## Task description
The required output is all lines below that contain the word "goal".
○ ○ ○ ○ ○ ○ ○
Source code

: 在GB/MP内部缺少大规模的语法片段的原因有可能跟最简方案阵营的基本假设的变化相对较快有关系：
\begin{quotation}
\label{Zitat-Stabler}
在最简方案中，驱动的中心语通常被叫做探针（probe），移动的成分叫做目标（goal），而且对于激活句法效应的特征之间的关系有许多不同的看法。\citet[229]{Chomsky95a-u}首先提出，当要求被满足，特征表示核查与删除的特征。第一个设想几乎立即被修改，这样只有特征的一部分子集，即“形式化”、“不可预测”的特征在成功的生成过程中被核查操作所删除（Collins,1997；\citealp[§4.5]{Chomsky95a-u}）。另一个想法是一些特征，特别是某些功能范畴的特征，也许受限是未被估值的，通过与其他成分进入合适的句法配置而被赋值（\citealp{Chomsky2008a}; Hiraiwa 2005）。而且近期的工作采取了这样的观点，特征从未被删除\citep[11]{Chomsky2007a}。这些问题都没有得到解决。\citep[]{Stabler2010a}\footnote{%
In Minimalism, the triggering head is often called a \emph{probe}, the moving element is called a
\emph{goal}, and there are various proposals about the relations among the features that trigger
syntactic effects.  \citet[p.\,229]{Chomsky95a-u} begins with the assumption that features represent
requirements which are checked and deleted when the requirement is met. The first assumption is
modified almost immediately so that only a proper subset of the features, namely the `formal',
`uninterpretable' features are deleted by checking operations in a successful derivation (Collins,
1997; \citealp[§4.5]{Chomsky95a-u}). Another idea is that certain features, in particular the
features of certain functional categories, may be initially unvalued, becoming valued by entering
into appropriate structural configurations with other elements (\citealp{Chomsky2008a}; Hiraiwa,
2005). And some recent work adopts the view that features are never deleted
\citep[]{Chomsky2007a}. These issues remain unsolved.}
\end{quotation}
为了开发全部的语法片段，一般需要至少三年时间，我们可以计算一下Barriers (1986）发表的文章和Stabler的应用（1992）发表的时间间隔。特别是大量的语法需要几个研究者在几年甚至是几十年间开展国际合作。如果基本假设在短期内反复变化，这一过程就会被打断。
○ ○ ○ ○ ○ ○ ○
## Response to the task
在最简方案中，驱动的中心语通常被叫做探针（probe），移动的成分叫做目标（goal），而且对于激活句法效应的特征之间的关系有许多不同的看法。\citet[229]{Chomsky95a-u}首先提出，当要求被满足，特征表示核查与删除的特征。第一个设想几乎立即被修改，这样只有特征的一部分子集，即“形式化”、“不可预测”的特征在成功的生成过程中被核查操作所删除（Collins,1997；\citealp[§4.5]{Chomsky95a-u}）。另一个想法是一些特征，特别是某些功能范畴的特征，也许受限是未被估值的，通过与其他成分进入合适的句法配置而被赋值（\citealp{Chomsky2008a}; Hiraiwa 2005）。而且近期的工作采取了这样的观点，特征从未被删除\citep[11]{Chomsky2007a}。这些问题都没有得到解决。\citep[]{Stabler2010a}\footnote{%
\emph{goal}, and there are various proposals about the relations among the features that trigger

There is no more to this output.